If the document is big, there is nothing preventing you from building multiple independent documents and have an overarching document that ties them together. Furthermore, once all the bits and pieces are collected, a new document can be collated on the server I guess.
So, considering one can "workaround" this "limitations", I can understand why this feature didn't make the cut.
Short answer: ACIDity of the PUT operation and the state of the updated entity.
Long answer:
RFC 2616 : Paragraph 2.5, "POST method requests the enclosed entity to be accepted as a new subordinate of the requested URL". Paragraph 2.6, "PUT method requests the enclosed entity to be stored at the specified URL".
Since every time you execute POST, the semantic is to create a new entity instance on the server, POST constitutes an ACID operation. But repeating the same POST twice with the same entity in the body still might result in different outcome, if for example the server has run out of storage to store the new instance that needs to be created - thus, POST is not idempotent.

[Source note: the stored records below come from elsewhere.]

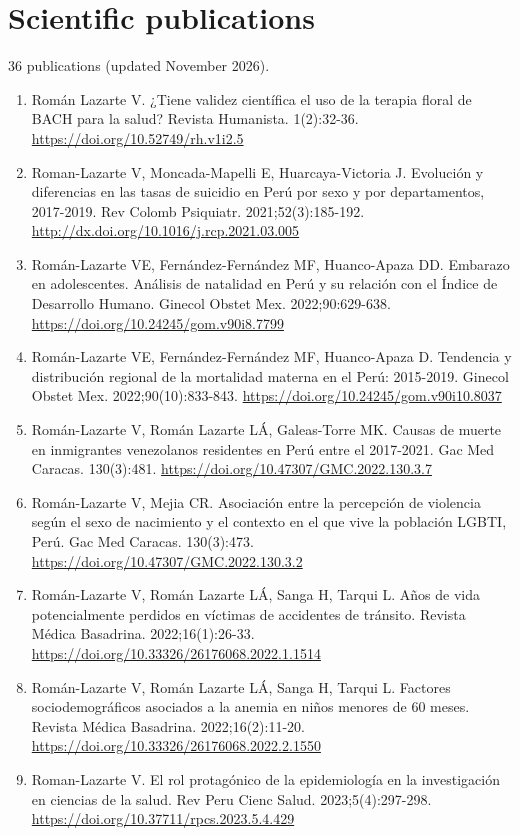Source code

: \documentclass[11pt,a4paper]{article}
\begin{document}
\section*{Scientific publications}
36 publications (updated November 2026).
\begin{enumerate}[leftmargin=*]
\item Román Lazarte V. ¿Tiene validez científica el uso de la terapia floral de BACH para la salud? Revista Humanista. 1(2):32-36. \url{https://doi.org/10.52749/rh.v1i2.5}
\item Roman-Lazarte V, Moncada-Mapelli E, Huarcaya-Victoria J. Evolución y diferencias en las tasas de suicidio en Perú por sexo y por departamentos, 2017-2019. Rev Colomb Psiquiatr. 2021;52(3):185-192. \url{http://dx.doi.org/10.1016/j.rcp.2021.03.005}
\item Román-Lazarte VE, Fernández-Fernández MF, Huanco-Apaza DD. Embarazo en adolescentes. Análisis de natalidad en Perú y su relación con el Índice de Desarrollo Humano. Ginecol Obstet Mex. 2022;90:629-638. \url{https://doi.org/10.24245/gom.v90i8.7799}
\item Román-Lazarte VE, Fernández-Fernández MF, Huanco-Apaza D. Tendencia y distribución regional de la mortalidad materna en el Perú: 2015-2019. Ginecol Obstet Mex. 2022;90(10):833-843. \url{https://doi.org/10.24245/gom.v90i10.8037}
\item Román-Lazarte V, Román Lazarte LÁ, Galeas-Torre MK. Causas de muerte en inmigrantes venezolanos residentes en Perú entre el 2017-2021. Gac Med Caracas. 130(3):481. \url{https://doi.org/10.47307/GMC.2022.130.3.7}
\item Román-Lazarte V, Mejia CR. Asociación entre la percepción de violencia según el sexo de nacimiento y el contexto en el que vive la población LGBTI, Perú. Gac Med Caracas. 130(3):473. \url{https://doi.org/10.47307/GMC.2022.130.3.2}
\item Román-Lazarte V, Román Lazarte LÁ, Sanga H, Tarqui L. Años de vida potencialmente perdidos en víctimas de accidentes de tránsito. Revista Médica Basadrina. 2022;16(1):26-33. \url{https://doi.org/10.33326/26176068.2022.1.1514}
\item Román-Lazarte V, Román Lazarte LÁ, Sanga H, Tarqui L. Factores sociodemográficos asociados a la anemia en niños menores de 60 meses. Revista Médica Basadrina. 2022;16(2):11-20. \url{https://doi.org/10.33326/26176068.2022.2.1550}
\item Roman-Lazarte V. El rol protagónico de la epidemiología en la investigación en ciencias de la salud. Rev Peru Cienc Salud. 2023;5(4):297-298. \url{https://doi.org/10.37711/rpcs.2023.5.4.429}

\end{enumerate}
\end{document}
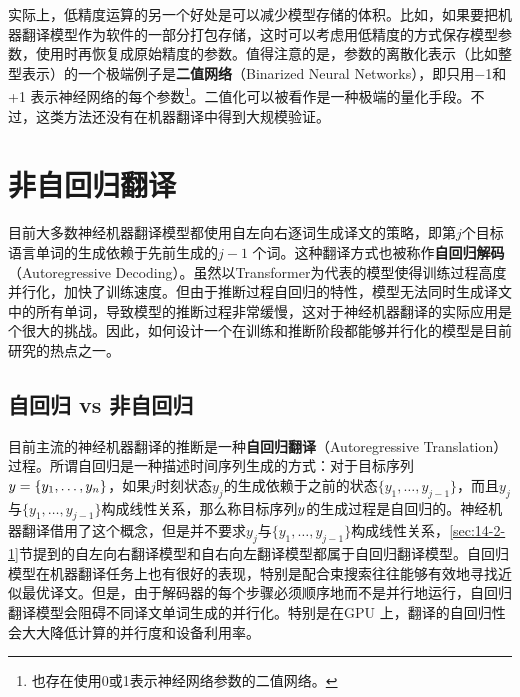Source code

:\parinterval 实际上，低精度运算的另一个好处是可以减少模型存储的体积。比如，如果要把机器翻译模型作为软件的一部分打包存储，这时可以考虑用低精度的方式保存模型参数，使用时再恢复成原始精度的参数。值得注意的是，参数的离散化表示（比如整型表示）的一个极端例子是{\small\sffamily\bfseries{二值网络}}（Binarized Neural Networks），即只用−1和+1 表示神经网络的每个参数\footnote{也存在使用0或1表示神经网络参数的二值网络。}。二值化可以被看作是一种极端的量化手段。不过，这类方法还没有在机器翻译中得到大规模验证。

\sectionnewpage
\section{非自回归翻译}

\parinterval 目前大多数神经机器翻译模型都使用自左向右逐词生成译文的策略，即第$j$个目标语言单词的生成依赖于先前生成的$j-1$ 个词。这种翻译方式也被称作{\small\sffamily\bfseries{自回归解码}}（Autoregressive Decoding）。虽然以Transformer为代表的模型使得训练过程高度并行化，加快了训练速度。但由于推断过程自回归的特性，模型无法同时生成译文中的所有单词，导致模型的推断过程非常缓慢，这对于神经机器翻译的实际应用是个很大的挑战。因此，如何设计一个在训练和推断阶段都能够并行化的模型是目前研究的热点之一。


\subsection{自回归 vs 非自回归}

\parinterval 目前主流的神经机器翻译的推断是一种{\small\sffamily\bfseries{自回归翻译}}（Autoregressive Translation）过程。所谓自回归是一种描述时间序列生成的方式：对于目标序列${y}=\{y_1,\dots,y_n\}$，如果$j$时刻状态$y_j$的生成依赖于之前的状态$\{y_1,\dots,y_{j-1}\}$，而且$y_j$与$\{y_1,\dots,y_{j-1}\}$构成线性关系，那么称目标序列${y}$的生成过程是自回归的。神经机器翻译借用了这个概念，但是并不要求$y_j$与$\{y_1,\dots,y_{j-1}\}$构成线性关系，\ref{sec:14-2-1}节提到的自左向右翻译模型和自右向左翻译模型都属于自回归翻译模型。自回归模型在机器翻译任务上也有很好的表现，特别是配合束搜索往往能够有效地寻找近似最优译文。但是，由于解码器的每个步骤必须顺序地而不是并行地运行，自回归翻译模型会阻碍不同译文单词生成的并行化。特别是在GPU 上，翻译的自回归性会大大降低计算的并行度和设备利用率。

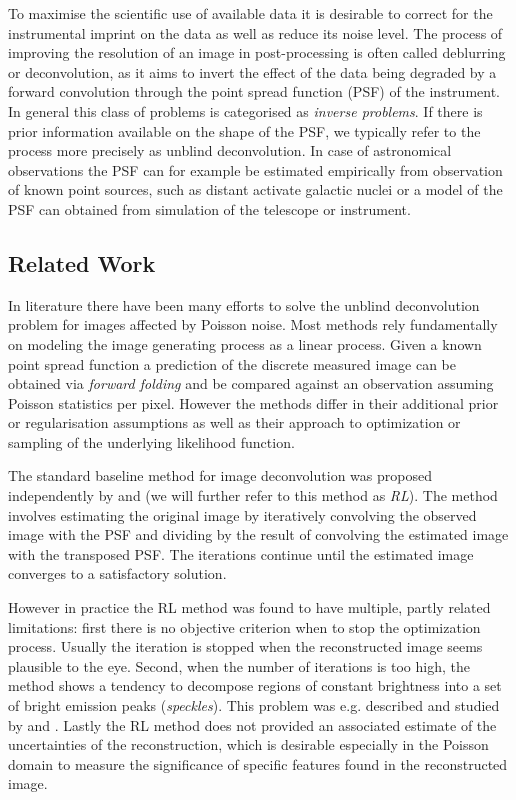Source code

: \documentclass[twocolumn]{aastex631}
\begin{document}
    To maximise the scientific use of available data it is desirable to correct for the instrumental imprint on the data as well as reduce its noise level. The process of improving the resolution of an image in post-processing is often called deblurring or deconvolution, as it aims to invert the effect of the data being degraded by a forward convolution through the point spread function (PSF) of the instrument. In general this class of problems is categorised as \textit{inverse problems}. If there is prior information available on the shape of the PSF, we typically refer to the process more precisely as unblind deconvolution. In case of astronomical observations the PSF can for example be estimated empirically from observation of known point sources, such as distant activate galactic nuclei or a model of the PSF can obtained from simulation of the telescope or instrument.

    \newpage
    \subsection{Related Work}
    In literature there have been many efforts to solve the unblind deconvolution problem for images affected by Poisson noise. Most methods rely fundamentally on modeling the image generating process as a linear process. Given a known point spread function a prediction of the discrete measured image can be obtained via \textit{forward folding} and be compared against an observation assuming Poisson statistics per pixel. However the methods differ in their additional prior or regularisation assumptions as well as their approach to optimization or sampling of the underlying likelihood function.
    
    The standard baseline method for image deconvolution was proposed independently by \cite{Richardson1972} and \cite{Lucy1974} (we will further refer to this method as \textit{RL}). The method involves estimating the original image by iteratively convolving the observed image with the PSF and dividing by the result of convolving the estimated image with the transposed PSF. The iterations continue until the estimated image converges to a satisfactory solution. 

    However in practice the RL method was found to have multiple, partly related limitations: first there is no objective criterion when to stop the optimization process. Usually the iteration is stopped when the reconstructed image seems plausible to the eye. Second, when the number of iterations is too high, the method shows a tendency to decompose regions of constant brightness into a set of bright emission peaks (\textit{speckles}). This problem was e.g. described and studied by \cite{Reeves1995} and \cite{Fish1995}. Lastly the RL method does not provided an associated estimate of the uncertainties of the reconstruction, which is desirable especially in the Poisson domain to measure the significance of specific features found in the reconstructed image.
    
\end{document}
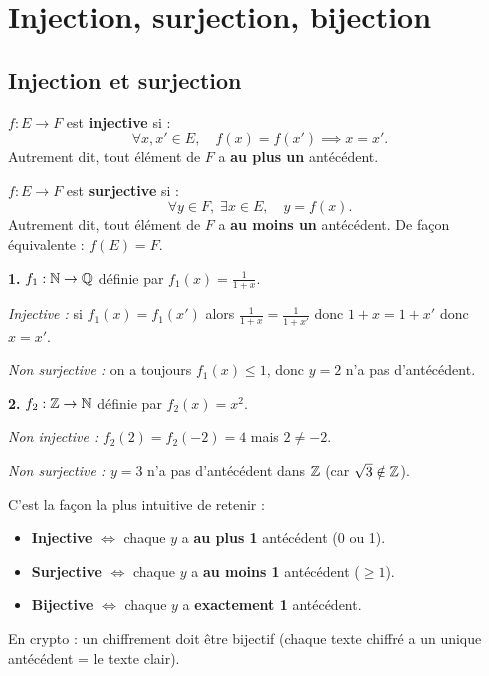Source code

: \section{Injection, surjection, bijection}

\subsection{Injection et surjection}

\begin{defbox}[--- Injection]
$f : E \to F$ est \textbf{injective} si :
\[\forall x, x' \in E, \quad f(x) = f(x') \implies x = x'.\]
Autrement dit, tout élément de $F$ a \textbf{au plus un} antécédent.
\end{defbox}

\begin{defbox}[--- Surjection]
$f : E \to F$ est \textbf{surjective} si :
\[\forall y \in F,\; \exists x \in E, \quad y = f(x).\]
Autrement dit, tout élément de $F$ a \textbf{au moins un} antécédent. De façon équivalente : $f(E) = F$.
\end{defbox}

\begin{exbox}
\textbf{1.} $f_1 : \N \to \Q$ définie par $f_1(x) = \frac{1}{1+x}$.

\emph{Injective :} si $f_1(x) = f_1(x')$ alors $\frac{1}{1+x} = \frac{1}{1+x'}$ donc $1+x = 1+x'$ donc $x = x'$. \checkmark

\emph{Non surjective :} on a toujours $f_1(x) \leqslant 1$, donc $y = 2$ n'a pas d'antécédent.

\medskip
\textbf{2.} $f_2 : \Z \to \N$ définie par $f_2(x) = x^2$.

\emph{Non injective :} $f_2(2) = f_2(-2) = 4$ mais $2 \neq -2$.

\emph{Non surjective :} $y = 3$ n'a pas d'antécédent dans $\Z$ (car $\sqrt{3} \notin \Z$).
\end{exbox}

\begin{intuitionbox}
C'est la façon la plus intuitive de retenir :
\begin{itemize}[leftmargin=1.5cm]
  \item \textbf{Injective} $\iff$ chaque $y$ a \textbf{au plus 1} antécédent (0 ou 1).
  \item \textbf{Surjective} $\iff$ chaque $y$ a \textbf{au moins 1} antécédent ($\geqslant 1$).
  \item \textbf{Bijective} $\iff$ chaque $y$ a \textbf{exactement 1} antécédent.
\end{itemize}
En crypto : un chiffrement doit être bijectif (chaque texte chiffré a un unique antécédent = le texte clair).
\end{intuitionbox}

PUT on the other hand has a semantic of updating an existing entity. There's no guarantee that even if a partial update is idempotent, it is also ACID and results in consistent and valid entity state. Thus, to ensure ACIDity, PUT semantic requires the full entity to be sent. Even if it was not a goal for the HTTP protocol authors, the idempotency of the PUT request would happen as a side effect of the attempt to enforce ACID.

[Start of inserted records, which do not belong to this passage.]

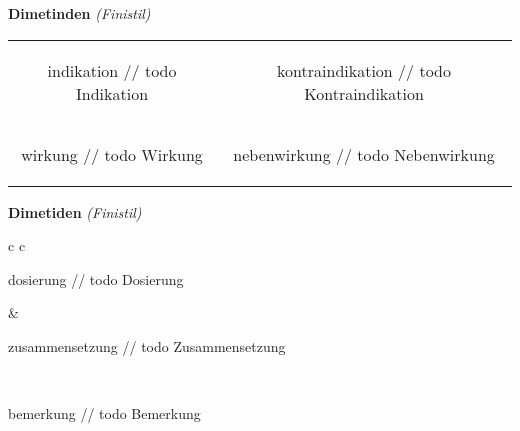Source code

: \documentclass[12pt]{beamer}
\begin{document}
\begin{frame}{
    \textbf{Dimetinden}
    \textit{(Finistil)}
}
    \begin{tabular}{c c}
        \begin{beamercolorbox}[wd=\boxwidth\textwidth,ht=\boxheight\textheight,sep=1em]{indikation}
        // todo Indikation
        \end{beamercolorbox} & 
        \begin{beamercolorbox}[wd=\boxwidth\textwidth,ht=\boxheight\textheight,sep=1em]{kontraindikation}
        // todo Kontraindikation 
        \end{beamercolorbox} \\
        \begin{beamercolorbox}[wd=\boxwidth\textwidth,ht=\boxheight\textheight,sep=1em]{wirkung}
        // todo Wirkung
        \end{beamercolorbox} & 
        \begin{beamercolorbox}[wd=\boxwidth\textwidth,ht=\boxheight\textheight,sep=1em]{nebenwirkung}
        // todo Nebenwirkung
        \end{beamercolorbox} \\
    \end{tabular}
\end{frame}

\begin{frame}{
    \textbf{Dimetiden}
    \textit{(Finistil)}
}
    \begin{tabular}{c c}
        \begin{beamercolorbox}[wd=\boxwidth\textwidth,ht=\boxheight\textheight,sep=1em]{dosierung}
        // todo Dosierung
        \end{beamercolorbox} & 
        \begin{beamercolorbox}[wd=\boxwidth\textwidth,ht=\boxheight\textheight,sep=1em]{zusammensetzung}
        // todo Zusammensetzung
        \end{beamercolorbox} \\
        \begin{beamercolorbox}[wd=\textwidth,ht=\boxheight\textheight,sep=1em]{bemerkung}
        // todo Bemerkung
        \end{beamercolorbox} \\
    \end{tabular}
\end{frame}
\end{document}

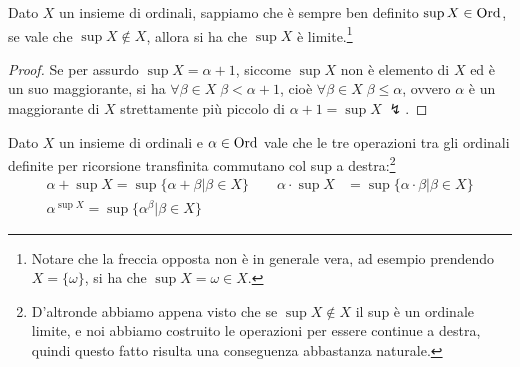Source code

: \begin{remark}
	Dato $X$ un insieme di ordinali, sappiamo che \`e sempre ben definito $\sup X \in \Ord$, se vale che $\sup X \not \in X$, allora  si ha che $\sup X$ \`e limite.\footnote{Notare che la freccia opposta
	non \`e in generale vera, ad esempio prendendo $X = \{\omega\}$, si ha che $\sup X = \omega \in X$.}
\end{remark}

\begin{proof}
	Se per assurdo $\sup X = \alpha + 1$, siccome $\sup X$ non \`e elemento di $X$ ed \`e un suo maggiorante, si ha $\forall \beta \in X \; \beta < \alpha + 1$,
	cio\`e $\forall \beta \in X \; \beta \leq \alpha$, ovvero $\alpha$ \`e un maggiorante di $X$ strettamente pi\`u piccolo di $\alpha + 1 = \sup X \; \lightning$.
\end{proof}

\begin{remark}
	Dato $X$ un insieme di ordinali e $\alpha \in \Ord$ vale che le tre operazioni tra gli ordinali definite per ricorsione transfinita
	commutano col sup a destra:\footnote{D'altronde abbiamo appena visto che se $\sup X \not \in X$ il sup \`e un ordinale limite, e noi abbiamo costruito le operazioni per essere continue a destra, quindi questo fatto risulta una conseguenza abbastanza naturale.}
	\begin{align*}
		\alpha + \sup X = \sup\{\alpha + \beta | \beta \in X\} \qquad \alpha \cdot \sup X &= \sup \{\alpha \cdot \beta | \beta \in X\} \\
		\alpha^{\sup X} = \sup\{\alpha^\beta | \beta \in X\}
	\end{align*}
\end{remark}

Of course, if the HTTP server has close knowledge of the semantic of the entities, it can allow partial PUTs, since it can ensure through server-side logic the consistency of the entity. This however requires tight coupling between the data and the server.
With a full document update, it's obvious, without knowing any details of the particular API or what its limitations on the document structure are, what the resulting document will be after the update.
If a certain method was known to never be a partial content update, and an API someone provided only supported that method, then it would always be clear what someone using the API would have to do to change a document to have a given set of valid contents.